| Records supplied |
=== Begin Enclosure ===

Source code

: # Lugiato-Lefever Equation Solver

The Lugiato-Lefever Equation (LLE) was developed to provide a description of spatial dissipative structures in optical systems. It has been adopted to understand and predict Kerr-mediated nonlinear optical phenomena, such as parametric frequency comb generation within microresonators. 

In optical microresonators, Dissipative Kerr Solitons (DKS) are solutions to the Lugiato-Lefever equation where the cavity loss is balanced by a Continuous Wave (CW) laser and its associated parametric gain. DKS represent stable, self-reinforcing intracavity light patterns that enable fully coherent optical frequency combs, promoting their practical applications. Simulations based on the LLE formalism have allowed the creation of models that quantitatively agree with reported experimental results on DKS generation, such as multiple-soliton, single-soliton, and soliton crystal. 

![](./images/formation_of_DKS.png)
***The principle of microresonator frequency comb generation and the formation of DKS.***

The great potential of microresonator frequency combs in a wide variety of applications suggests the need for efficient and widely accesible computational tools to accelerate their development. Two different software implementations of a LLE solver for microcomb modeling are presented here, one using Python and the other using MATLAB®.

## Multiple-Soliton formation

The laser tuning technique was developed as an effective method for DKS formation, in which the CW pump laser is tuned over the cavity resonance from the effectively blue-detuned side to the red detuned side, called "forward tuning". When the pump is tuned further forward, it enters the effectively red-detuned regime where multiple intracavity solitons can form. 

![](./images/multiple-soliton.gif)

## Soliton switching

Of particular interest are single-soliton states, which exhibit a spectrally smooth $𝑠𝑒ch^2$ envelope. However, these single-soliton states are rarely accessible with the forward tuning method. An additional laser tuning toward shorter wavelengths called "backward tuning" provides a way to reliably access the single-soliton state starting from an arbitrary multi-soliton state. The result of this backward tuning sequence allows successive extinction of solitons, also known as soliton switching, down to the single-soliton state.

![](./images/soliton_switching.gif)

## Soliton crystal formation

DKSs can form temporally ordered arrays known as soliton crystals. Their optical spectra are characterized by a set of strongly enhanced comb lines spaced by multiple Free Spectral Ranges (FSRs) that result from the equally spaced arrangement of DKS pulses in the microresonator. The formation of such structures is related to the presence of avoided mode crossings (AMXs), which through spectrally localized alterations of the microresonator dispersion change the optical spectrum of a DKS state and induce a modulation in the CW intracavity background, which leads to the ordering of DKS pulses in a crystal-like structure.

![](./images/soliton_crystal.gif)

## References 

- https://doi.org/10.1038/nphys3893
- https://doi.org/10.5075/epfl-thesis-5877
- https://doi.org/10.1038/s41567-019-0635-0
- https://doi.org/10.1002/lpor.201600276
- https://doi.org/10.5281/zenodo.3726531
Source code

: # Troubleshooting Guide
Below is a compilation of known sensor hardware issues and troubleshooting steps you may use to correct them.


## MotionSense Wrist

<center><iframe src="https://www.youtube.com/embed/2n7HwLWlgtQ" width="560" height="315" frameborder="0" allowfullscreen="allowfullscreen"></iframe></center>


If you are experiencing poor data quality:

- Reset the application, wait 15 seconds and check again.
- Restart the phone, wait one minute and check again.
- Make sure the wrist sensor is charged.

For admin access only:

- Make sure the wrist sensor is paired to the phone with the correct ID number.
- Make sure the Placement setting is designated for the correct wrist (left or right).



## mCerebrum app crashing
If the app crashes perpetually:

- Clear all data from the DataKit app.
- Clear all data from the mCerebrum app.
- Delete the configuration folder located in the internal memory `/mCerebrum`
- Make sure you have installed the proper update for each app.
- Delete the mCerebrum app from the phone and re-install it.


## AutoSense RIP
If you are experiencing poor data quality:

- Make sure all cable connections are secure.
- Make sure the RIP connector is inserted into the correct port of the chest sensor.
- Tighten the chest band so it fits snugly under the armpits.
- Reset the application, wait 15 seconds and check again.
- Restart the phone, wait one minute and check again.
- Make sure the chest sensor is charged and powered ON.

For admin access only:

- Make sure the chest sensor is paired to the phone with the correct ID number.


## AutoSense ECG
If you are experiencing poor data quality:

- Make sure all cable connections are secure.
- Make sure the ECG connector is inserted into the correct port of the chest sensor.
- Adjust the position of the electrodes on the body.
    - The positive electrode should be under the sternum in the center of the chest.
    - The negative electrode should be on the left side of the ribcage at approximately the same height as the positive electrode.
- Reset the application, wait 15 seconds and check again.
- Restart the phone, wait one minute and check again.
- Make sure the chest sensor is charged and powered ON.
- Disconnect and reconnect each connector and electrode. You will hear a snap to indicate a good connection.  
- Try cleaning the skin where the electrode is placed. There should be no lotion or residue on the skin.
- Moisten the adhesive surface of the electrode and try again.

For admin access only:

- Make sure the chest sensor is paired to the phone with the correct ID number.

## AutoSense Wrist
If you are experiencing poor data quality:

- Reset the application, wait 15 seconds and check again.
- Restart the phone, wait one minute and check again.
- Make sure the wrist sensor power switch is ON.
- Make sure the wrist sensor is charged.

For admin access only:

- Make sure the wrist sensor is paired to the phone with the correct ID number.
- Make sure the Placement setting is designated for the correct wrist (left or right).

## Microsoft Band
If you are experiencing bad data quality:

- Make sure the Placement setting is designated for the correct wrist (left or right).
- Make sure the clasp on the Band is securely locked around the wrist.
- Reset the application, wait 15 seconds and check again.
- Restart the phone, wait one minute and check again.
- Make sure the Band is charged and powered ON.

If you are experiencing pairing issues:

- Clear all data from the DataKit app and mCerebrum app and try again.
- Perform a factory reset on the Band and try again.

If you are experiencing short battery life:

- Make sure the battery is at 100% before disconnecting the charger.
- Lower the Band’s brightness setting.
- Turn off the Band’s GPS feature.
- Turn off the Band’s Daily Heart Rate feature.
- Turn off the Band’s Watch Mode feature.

=== End Enclosure ===

| Your instructions |
Without altering a single word, copy the listing above.

| Reply to the task |
Source code

: # Lugiato-Lefever Equation Solver

The Lugiato-Lefever Equation (LLE) was developed to provide a description of spatial dissipative structures in optical systems. It has been adopted to understand and predict Kerr-mediated nonlinear optical phenomena, such as parametric frequency comb generation within microresonators. 

In optical microresonators, Dissipative Kerr Solitons (DKS) are solutions to the Lugiato-Lefever equation where the cavity loss is balanced by a Continuous Wave (CW) laser and its associated parametric gain. DKS represent stable, self-reinforcing intracavity light patterns that enable fully coherent optical frequency combs, promoting their practical applications. Simulations based on the LLE formalism have allowed the creation of models that quantitatively agree with reported experimental results on DKS generation, such as multiple-soliton, single-soliton, and soliton crystal. 

![](./images/formation_of_DKS.png)
***The principle of microresonator frequency comb generation and the formation of DKS.***

The great potential of microresonator frequency combs in a wide variety of applications suggests the need for efficient and widely accesible computational tools to accelerate their development. Two different software implementations of a LLE solver for microcomb modeling are presented here, one using Python and the other using MATLAB®.

## Multiple-Soliton formation

The laser tuning technique was developed as an effective method for DKS formation, in which the CW pump laser is tuned over the cavity resonance from the effectively blue-detuned side to the red detuned side, called "forward tuning". When the pump is tuned further forward, it enters the effectively red-detuned regime where multiple intracavity solitons can form. 

![](./images/multiple-soliton.gif)

## Soliton switching

Of particular interest are single-soliton states, which exhibit a spectrally smooth $𝑠𝑒ch^2$ envelope. However, these single-soliton states are rarely accessible with the forward tuning method. An additional laser tuning toward shorter wavelengths called "backward tuning" provides a way to reliably access the single-soliton state starting from an arbitrary multi-soliton state. The result of this backward tuning sequence allows successive extinction of solitons, also known as soliton switching, down to the single-soliton state.

![](./images/soliton_switching.gif)

## Soliton crystal formation

DKSs can form temporally ordered arrays known as soliton crystals. Their optical spectra are characterized by a set of strongly enhanced comb lines spaced by multiple Free Spectral Ranges (FSRs) that result from the equally spaced arrangement of DKS pulses in the microresonator. The formation of such structures is related to the presence of avoided mode crossings (AMXs), which through spectrally localized alterations of the microresonator dispersion change the optical spectrum of a DKS state and induce a modulation in the CW intracavity background, which leads to the ordering of DKS pulses in a crystal-like structure.

![](./images/soliton_crystal.gif)

## References 

- https://doi.org/10.1038/nphys3893
- https://doi.org/10.5075/epfl-thesis-5877
- https://doi.org/10.1038/s41567-019-0635-0
- https://doi.org/10.1002/lpor.201600276
- https://doi.org/10.5281/zenodo.3726531
Source code

: # Troubleshooting Guide
Below is a compilation of known sensor hardware issues and troubleshooting steps you may use to correct them.


## MotionSense Wrist

<center><iframe src="https://www.youtube.com/embed/2n7HwLWlgtQ" width="560" height="315" frameborder="0" allowfullscreen="allowfullscreen"></iframe></center>


If you are experiencing poor data quality:

- Reset the application, wait 15 seconds and check again.
- Restart the phone, wait one minute and check again.
- Make sure the wrist sensor is charged.

For admin access only:

- Make sure the wrist sensor is paired to the phone with the correct ID number.
- Make sure the Placement setting is designated for the correct wrist (left or right).



## mCerebrum app crashing
If the app crashes perpetually:

- Clear all data from the DataKit app.
- Clear all data from the mCerebrum app.
- Delete the configuration folder located in the internal memory `/mCerebrum`
- Make sure you have installed the proper update for each app.
- Delete the mCerebrum app from the phone and re-install it.


## AutoSense RIP
If you are experiencing poor data quality:

- Make sure all cable connections are secure.
- Make sure the RIP connector is inserted into the correct port of the chest sensor.
- Tighten the chest band so it fits snugly under the armpits.
- Reset the application, wait 15 seconds and check again.
- Restart the phone, wait one minute and check again.
- Make sure the chest sensor is charged and powered ON.

For admin access only:

- Make sure the chest sensor is paired to the phone with the correct ID number.


## AutoSense ECG
If you are experiencing poor data quality:

- Make sure all cable connections are secure.
- Make sure the ECG connector is inserted into the correct port of the chest sensor.
- Adjust the position of the electrodes on the body.
    - The positive electrode should be under the sternum in the center of the chest.
    - The negative electrode should be on the left side of the ribcage at approximately the same height as the positive electrode.
- Reset the application, wait 15 seconds and check again.
- Restart the phone, wait one minute and check again.
- Make sure the chest sensor is charged and powered ON.
- Disconnect and reconnect each connector and electrode. You will hear a snap to indicate a good connection.  
- Try cleaning the skin where the electrode is placed. There should be no lotion or residue on the skin.
- Moisten the adhesive surface of the electrode and try again.

For admin access only:

- Make sure the chest sensor is paired to the phone with the correct ID number.

## AutoSense Wrist
If you are experiencing poor data quality:

- Reset the application, wait 15 seconds and check again.
- Restart the phone, wait one minute and check again.
- Make sure the wrist sensor power switch is ON.
- Make sure the wrist sensor is charged.

For admin access only:

- Make sure the wrist sensor is paired to the phone with the correct ID number.
- Make sure the Placement setting is designated for the correct wrist (left or right).

## Microsoft Band
If you are experiencing bad data quality:

- Make sure the Placement setting is designated for the correct wrist (left or right).
- Make sure the clasp on the Band is securely locked around the wrist.
- Reset the application, wait 15 seconds and check again.
- Restart the phone, wait one minute and check again.
- Make sure the Band is charged and powered ON.

If you are experiencing pairing issues:

- Clear all data from the DataKit app and mCerebrum app and try again.
- Perform a factory reset on the Band and try again.

If you are experiencing short battery life:

- Make sure the battery is at 100% before disconnecting the charger.
- Lower the Band’s brightness setting.
- Turn off the Band’s GPS feature.
- Turn off the Band’s Daily Heart Rate feature.
- Turn off the Band’s Watch Mode feature.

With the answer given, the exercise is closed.